We spent the morning out at "Prado Dog Training Park" hunting and retrieving birds, he went for a swim, and is currently out on the deck with his two sidekiks, Pearl & Churro, each enjoying a Happy Birthday Hoof. 
I am sure he will sleep like a baby tonight, with very happy dreams, and then start on Year Two tomorrow.
I am so happy this little guy came into my life!!

http://www.vizslaforums.com/index.php/topic,9572.msg72669.html#msg72669


----------



## tknafox2 (Apr 2, 2013)

Fergy on the deck...His newest go to spot to keep an eye on HIS world!


----------



## texasred (Jan 29, 2012)

Well a big happy birthday wish to Mr.
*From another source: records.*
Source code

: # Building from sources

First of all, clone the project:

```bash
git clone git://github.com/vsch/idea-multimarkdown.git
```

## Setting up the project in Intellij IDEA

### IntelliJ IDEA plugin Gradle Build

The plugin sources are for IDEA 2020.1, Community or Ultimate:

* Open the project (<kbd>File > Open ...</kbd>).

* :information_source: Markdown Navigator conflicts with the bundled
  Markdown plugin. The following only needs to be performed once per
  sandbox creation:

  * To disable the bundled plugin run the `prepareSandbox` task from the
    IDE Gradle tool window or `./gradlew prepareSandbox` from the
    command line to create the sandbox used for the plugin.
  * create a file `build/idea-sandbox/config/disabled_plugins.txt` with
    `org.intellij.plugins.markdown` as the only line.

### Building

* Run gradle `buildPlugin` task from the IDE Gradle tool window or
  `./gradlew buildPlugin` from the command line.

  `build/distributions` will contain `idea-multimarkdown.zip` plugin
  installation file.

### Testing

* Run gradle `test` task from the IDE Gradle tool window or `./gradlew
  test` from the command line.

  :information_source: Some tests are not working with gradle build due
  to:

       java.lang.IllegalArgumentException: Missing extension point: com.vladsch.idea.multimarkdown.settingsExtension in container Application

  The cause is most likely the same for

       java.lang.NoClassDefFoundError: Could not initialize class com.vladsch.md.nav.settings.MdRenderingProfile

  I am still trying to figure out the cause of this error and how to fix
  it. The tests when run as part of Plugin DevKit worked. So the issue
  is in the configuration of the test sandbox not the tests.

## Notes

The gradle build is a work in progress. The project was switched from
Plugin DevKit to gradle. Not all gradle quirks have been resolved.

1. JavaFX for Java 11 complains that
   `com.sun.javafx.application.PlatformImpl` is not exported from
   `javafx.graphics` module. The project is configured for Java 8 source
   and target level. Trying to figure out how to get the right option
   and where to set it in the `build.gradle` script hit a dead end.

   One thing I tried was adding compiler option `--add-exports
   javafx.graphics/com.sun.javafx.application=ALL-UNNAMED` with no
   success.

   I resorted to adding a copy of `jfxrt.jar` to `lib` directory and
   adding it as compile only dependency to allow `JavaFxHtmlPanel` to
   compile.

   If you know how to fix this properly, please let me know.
Ferguson.
I saw where a singleton pup was born this spring, and thought of him.


----------



## MCD (May 4, 2013)

Happy Birthday Fergy! Luv Dharma and Marcia


----------



## CrazyCash (Jul 12, 2012)

Happy, Happy Birthday!! I can't believe that he's already one - where did the time go?? Sounds like he had a super fun b-day.


----------



## tknafox2 (Apr 2, 2013)

I saw where a singleton pup was born this spring, and thought of him.

[/quote]

Interesting... Most of them don't live... my inspiration was "Abe" Vermilion Vizsla's While I was researching the "Singleton personality" Adele (RIP) was very helpful, filling me in on some of the idiosyncrasies of a single pup, they are truly a different animal! I can only say " Fergy is truly a piece of work"
I would love to learn more about that solo pup, and how it is getting along?


----------



## tknafox2 (Apr 2, 2013)

A long happy day, come to an end... Sweet dreams Mr.F...

(true, it is an older photo...but he is doing the same thing...)


----------



## einspänner (Sep 8, 2012)

Happy Birthday, Fergy!


----------



## OttosMama (Oct 27, 2011)

Happy Birthday Fergy! Many happy returns


----------



## mswhipple (Mar 7, 2011)

Wishing Fergy a very happy birthday, and many, many more!! ;D ;D ;D


----------



## lilyloo (Jun 20, 2012)

Has it been a year already? Crazy how quickly time passes. Happy birthday sweet boy!


----------



## dextersmom (Oct 29, 2013)

Happy 1st Birthday Fergy! Wishing you many, many more!


----------



## MeandMy3 (Feb 27, 2013)

Happy birthday, Fergie! Best wishes for your 2nd year.


----------